Steve Jobs resigned in August 2011 marking the end of an era in the timeline of Apple Inc. and Tim Cook took over as the CEO. When Steve Jobs' life ended on Oct. 5 at age 56, the event marked the passing not only of an international icon, but also of a man people felt they knew well -- even if they had never met him. Jobs was beloved because his company made high-quality products that people used to extend their own personalities. Every device Apple made was designed to become a trusted friend to its user.
Though he had no formal business education or training, Jobs was one of the savviest people ever to run an American company because he understood what customers wanted. He was able to take the highly technical task of aggregating digital files of all kinds and make them accessible in an intuitive, nontechnical way for Apple's customers. When thoughts and products in which Jobs truly believed were involved, he was stubborn and virtually immovable. Yet when he recognized a significant business trend or idea outside one of his companies, he was agile enough to incorporate it. It would be an oversight, nevertheless, to differentiate Jobs's tenure at Apple merely by the items the company launched. Those products were created because of the guidelines that Jobs put forward and he made sure that they were collectively practiced by others at Apple, more than ever as he reshaped the company subsequent to his 1997 return.

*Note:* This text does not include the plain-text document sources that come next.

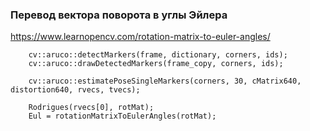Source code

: 
### Перевод вектора поворота в углы Эйлера

https://www.learnopencv.com/rotation-matrix-to-euler-angles/

		cv::aruco::detectMarkers(frame, dictionary, corners, ids);
		cv::aruco::drawDetectedMarkers(frame_copy, corners, ids);

		cv::aruco::estimatePoseSingleMarkers(corners, 30, cMatrix640, distortion640, rvecs, tvecs);

		Rodrigues(rvecs[0], rotMat);
		Eul = rotationMatrixToEulerAngles(rotMat);
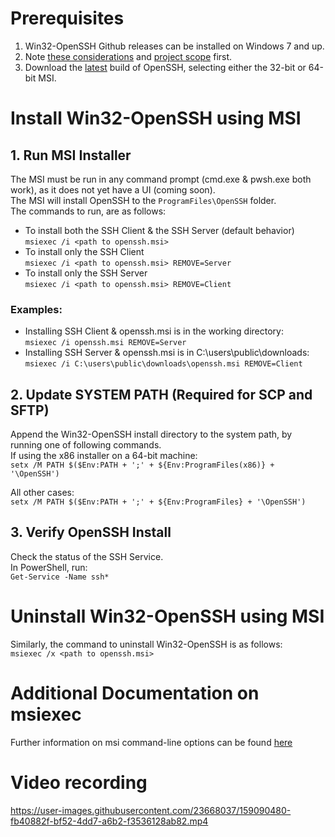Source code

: # Prerequisites
1. Win32-OpenSSH Github releases can be installed on Windows 7 and up.
1. Note [these considerations](https://github.com/PowerShell/Win32-OpenSSH/wiki/Various-Considerations) and [project scope](https://github.com/PowerShell/Win32-OpenSSH/wiki/Project-Scope) first.
1. Download the [latest](https://github.com/PowerShell/Win32-OpenSSH/releases/latest) build of OpenSSH, selecting either the 32-bit or 64-bit MSI.

# Install Win32-OpenSSH using MSI
## 1. Run MSI Installer
The MSI must be run in any command prompt (cmd.exe & pwsh.exe both work), as it does not yet have a UI (coming soon).  
The MSI will install OpenSSH to the `ProgramFiles\OpenSSH` folder.  
The commands to run, are as follows:
* To install both the SSH Client & the SSH Server (default behavior)  
`msiexec /i <path to openssh.msi>`
* To install only the SSH Client  
`msiexec /i <path to openssh.msi> REMOVE=Server`
* To install only the SSH Server  
`msiexec /i <path to openssh.msi> REMOVE=Client`

###  Examples:
* Installing SSH Client & openssh.msi is in the working directory:  
`msiexec /i openssh.msi REMOVE=Server`
* Installing SSH Server & openssh.msi is in C:\users\public\downloads\:  
`msiexec /i C:\users\public\downloads\openssh.msi REMOVE=Client`

## 2. Update SYSTEM PATH (Required for SCP and SFTP)
Append the Win32-OpenSSH install directory to the system path, by running one of following commands.  
If using the x86 installer on a 64-bit machine:  
`setx /M PATH $($Env:PATH + ';' + ${Env:ProgramFiles(x86)} + '\OpenSSH')`

All other cases:  
`setx /M PATH $($Env:PATH + ';' + ${Env:ProgramFiles} + '\OpenSSH')`

## 3. Verify OpenSSH Install
Check the status of the SSH Service.  
In PowerShell, run:   
`Get-Service -Name ssh*`

# Uninstall Win32-OpenSSH using MSI
Similarly, the command to uninstall Win32-OpenSSH is as follows:  
``msiexec /x <path to openssh.msi>``

# Additional Documentation on msiexec
Further information on msi command-line options can be found [here](https://docs.microsoft.com/en-us/windows/win32/msi/command-line-options)

# Video recording
https://user-images.githubusercontent.com/23668037/159090480-fb40882f-bf52-4dd7-a6b2-f3536128ab82.mp4
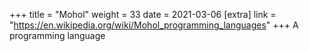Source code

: +++
title = "Mohol"
weight = 33
date = 2021-03-06
[extra]
link = "https://en.wikipedia.org/wiki/Mohol_programming_languages"
+++
A programming language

It's worth mentioning that many of Apple's biggest product launches were during Jobs's term such as the iPod and the iPad, in particular were developed in the period of recessions, when consumers hypothetically were less prone to spend money on expensive electronic products.

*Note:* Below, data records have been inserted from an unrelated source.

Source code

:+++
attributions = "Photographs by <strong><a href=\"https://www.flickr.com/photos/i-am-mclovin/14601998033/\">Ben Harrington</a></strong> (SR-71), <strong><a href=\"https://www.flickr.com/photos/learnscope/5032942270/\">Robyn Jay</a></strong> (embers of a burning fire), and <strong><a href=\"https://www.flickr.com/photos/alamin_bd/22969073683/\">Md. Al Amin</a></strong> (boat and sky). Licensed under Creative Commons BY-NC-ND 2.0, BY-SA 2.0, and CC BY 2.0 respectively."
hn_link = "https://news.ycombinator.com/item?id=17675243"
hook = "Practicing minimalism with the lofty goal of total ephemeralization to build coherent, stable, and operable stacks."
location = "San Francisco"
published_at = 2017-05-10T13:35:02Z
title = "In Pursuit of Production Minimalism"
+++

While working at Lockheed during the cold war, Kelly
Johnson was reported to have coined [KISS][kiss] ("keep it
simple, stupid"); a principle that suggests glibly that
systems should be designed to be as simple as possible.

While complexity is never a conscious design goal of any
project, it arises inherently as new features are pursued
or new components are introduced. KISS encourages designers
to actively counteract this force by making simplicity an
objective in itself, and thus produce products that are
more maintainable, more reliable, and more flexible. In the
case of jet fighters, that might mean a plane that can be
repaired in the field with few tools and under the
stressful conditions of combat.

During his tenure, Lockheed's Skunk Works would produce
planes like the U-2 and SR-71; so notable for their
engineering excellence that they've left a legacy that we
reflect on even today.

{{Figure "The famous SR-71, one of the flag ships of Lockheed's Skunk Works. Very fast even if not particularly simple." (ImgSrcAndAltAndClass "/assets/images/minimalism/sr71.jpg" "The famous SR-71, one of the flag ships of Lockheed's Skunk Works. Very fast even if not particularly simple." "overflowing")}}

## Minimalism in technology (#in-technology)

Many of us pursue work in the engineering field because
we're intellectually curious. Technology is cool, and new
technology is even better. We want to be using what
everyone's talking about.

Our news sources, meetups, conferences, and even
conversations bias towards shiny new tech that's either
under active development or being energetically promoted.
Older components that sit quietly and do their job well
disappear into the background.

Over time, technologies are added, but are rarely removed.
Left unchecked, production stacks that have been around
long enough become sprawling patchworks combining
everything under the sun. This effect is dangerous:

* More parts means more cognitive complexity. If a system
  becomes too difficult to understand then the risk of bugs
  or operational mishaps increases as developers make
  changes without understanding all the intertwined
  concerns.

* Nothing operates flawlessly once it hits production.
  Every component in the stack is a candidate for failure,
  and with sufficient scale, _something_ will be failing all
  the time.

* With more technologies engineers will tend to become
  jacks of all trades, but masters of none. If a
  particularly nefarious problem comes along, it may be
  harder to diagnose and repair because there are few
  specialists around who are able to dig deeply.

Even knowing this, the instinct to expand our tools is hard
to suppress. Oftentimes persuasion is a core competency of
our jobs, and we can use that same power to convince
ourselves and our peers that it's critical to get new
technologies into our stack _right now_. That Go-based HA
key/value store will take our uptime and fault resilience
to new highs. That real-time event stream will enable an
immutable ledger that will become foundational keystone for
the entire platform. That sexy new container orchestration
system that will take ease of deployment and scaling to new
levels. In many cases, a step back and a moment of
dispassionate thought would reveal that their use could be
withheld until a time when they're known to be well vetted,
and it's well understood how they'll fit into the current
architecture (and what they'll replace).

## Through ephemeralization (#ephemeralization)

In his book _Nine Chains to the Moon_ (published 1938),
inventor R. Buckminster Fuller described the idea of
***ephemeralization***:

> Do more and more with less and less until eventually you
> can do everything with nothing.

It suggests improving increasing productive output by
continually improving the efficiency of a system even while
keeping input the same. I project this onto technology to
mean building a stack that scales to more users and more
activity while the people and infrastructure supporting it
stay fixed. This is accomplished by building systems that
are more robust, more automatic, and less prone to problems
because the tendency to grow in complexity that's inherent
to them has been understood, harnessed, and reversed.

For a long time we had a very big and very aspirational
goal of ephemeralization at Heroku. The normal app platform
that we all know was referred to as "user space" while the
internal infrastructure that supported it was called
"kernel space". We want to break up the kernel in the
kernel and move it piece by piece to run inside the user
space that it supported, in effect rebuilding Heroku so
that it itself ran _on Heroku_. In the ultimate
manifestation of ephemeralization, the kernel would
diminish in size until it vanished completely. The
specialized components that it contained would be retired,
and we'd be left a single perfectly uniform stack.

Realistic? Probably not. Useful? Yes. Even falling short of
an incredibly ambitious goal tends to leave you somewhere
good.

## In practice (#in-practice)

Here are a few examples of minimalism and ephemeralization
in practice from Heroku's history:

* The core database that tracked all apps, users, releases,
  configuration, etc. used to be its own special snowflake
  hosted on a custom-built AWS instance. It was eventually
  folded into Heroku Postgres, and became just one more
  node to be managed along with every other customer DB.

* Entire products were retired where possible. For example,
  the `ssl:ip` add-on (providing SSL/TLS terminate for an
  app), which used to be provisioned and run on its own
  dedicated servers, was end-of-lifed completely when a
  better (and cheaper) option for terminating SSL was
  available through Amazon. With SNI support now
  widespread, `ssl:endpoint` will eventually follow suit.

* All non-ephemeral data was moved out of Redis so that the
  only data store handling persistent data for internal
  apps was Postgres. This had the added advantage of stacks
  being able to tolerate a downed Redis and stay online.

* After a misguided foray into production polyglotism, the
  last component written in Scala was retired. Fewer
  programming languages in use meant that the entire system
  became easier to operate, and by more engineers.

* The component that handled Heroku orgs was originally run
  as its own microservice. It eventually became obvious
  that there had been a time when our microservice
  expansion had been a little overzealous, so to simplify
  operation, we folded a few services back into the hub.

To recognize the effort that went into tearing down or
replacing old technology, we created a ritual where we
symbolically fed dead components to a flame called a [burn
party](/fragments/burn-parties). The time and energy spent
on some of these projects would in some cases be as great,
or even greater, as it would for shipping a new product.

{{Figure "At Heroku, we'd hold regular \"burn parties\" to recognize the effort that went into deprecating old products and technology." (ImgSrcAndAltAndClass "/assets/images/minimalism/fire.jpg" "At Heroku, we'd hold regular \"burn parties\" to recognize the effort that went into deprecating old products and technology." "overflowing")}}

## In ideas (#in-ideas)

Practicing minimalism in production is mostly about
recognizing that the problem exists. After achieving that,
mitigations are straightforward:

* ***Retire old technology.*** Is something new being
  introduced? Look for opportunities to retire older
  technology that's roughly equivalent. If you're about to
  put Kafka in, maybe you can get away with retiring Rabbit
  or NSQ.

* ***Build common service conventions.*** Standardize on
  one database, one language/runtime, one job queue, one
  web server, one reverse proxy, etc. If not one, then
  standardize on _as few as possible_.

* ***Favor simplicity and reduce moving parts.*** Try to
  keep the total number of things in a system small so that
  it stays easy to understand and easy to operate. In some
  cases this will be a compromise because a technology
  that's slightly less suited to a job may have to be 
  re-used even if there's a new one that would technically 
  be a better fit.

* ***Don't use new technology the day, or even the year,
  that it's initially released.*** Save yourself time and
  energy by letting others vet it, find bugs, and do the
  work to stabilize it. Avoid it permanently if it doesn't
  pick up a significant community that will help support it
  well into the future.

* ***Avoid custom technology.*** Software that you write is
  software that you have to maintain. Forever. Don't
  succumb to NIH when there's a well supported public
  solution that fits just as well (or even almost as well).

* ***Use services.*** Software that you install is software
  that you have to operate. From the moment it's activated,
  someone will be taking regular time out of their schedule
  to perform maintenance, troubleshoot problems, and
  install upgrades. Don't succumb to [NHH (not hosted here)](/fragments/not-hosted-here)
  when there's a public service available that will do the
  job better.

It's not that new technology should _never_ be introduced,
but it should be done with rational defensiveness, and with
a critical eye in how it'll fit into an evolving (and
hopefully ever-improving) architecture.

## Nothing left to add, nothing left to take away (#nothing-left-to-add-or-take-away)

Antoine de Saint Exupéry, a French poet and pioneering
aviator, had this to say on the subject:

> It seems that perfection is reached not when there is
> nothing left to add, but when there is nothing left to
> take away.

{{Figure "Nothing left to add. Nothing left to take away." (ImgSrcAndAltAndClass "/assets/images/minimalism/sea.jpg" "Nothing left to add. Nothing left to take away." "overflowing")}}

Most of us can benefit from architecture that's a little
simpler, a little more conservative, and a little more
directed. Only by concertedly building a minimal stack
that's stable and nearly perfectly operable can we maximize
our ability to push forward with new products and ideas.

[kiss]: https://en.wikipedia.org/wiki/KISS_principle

So, what is in Store for Apple’s Future? Apple was led by an array of CEOs with varied strategic approach which might have influenced the identity of Apple Inc. A McKinsey Quarterly report states that: to do well in the Consumer IT industry, companies must take product-based strategies, besides risk-management or marketing based strategies (Heel et al, 1997). From the analysis of Apple’s history, CEOs, especially Jobs have steered Apple’s narrow niche market (Mac OS and graphics designing software) into a broader focus in many other markets making good use of marketing based strategies. When it comes to turning around a company, many management gurus tend to agree that proactive control, cost reduction, risk control, financial management, consolidation, value adding, strategic repositioning and change management are the important points every forward-thinking CEO should consider. Apple’s CEOs have indeed tweaked the management change wheel.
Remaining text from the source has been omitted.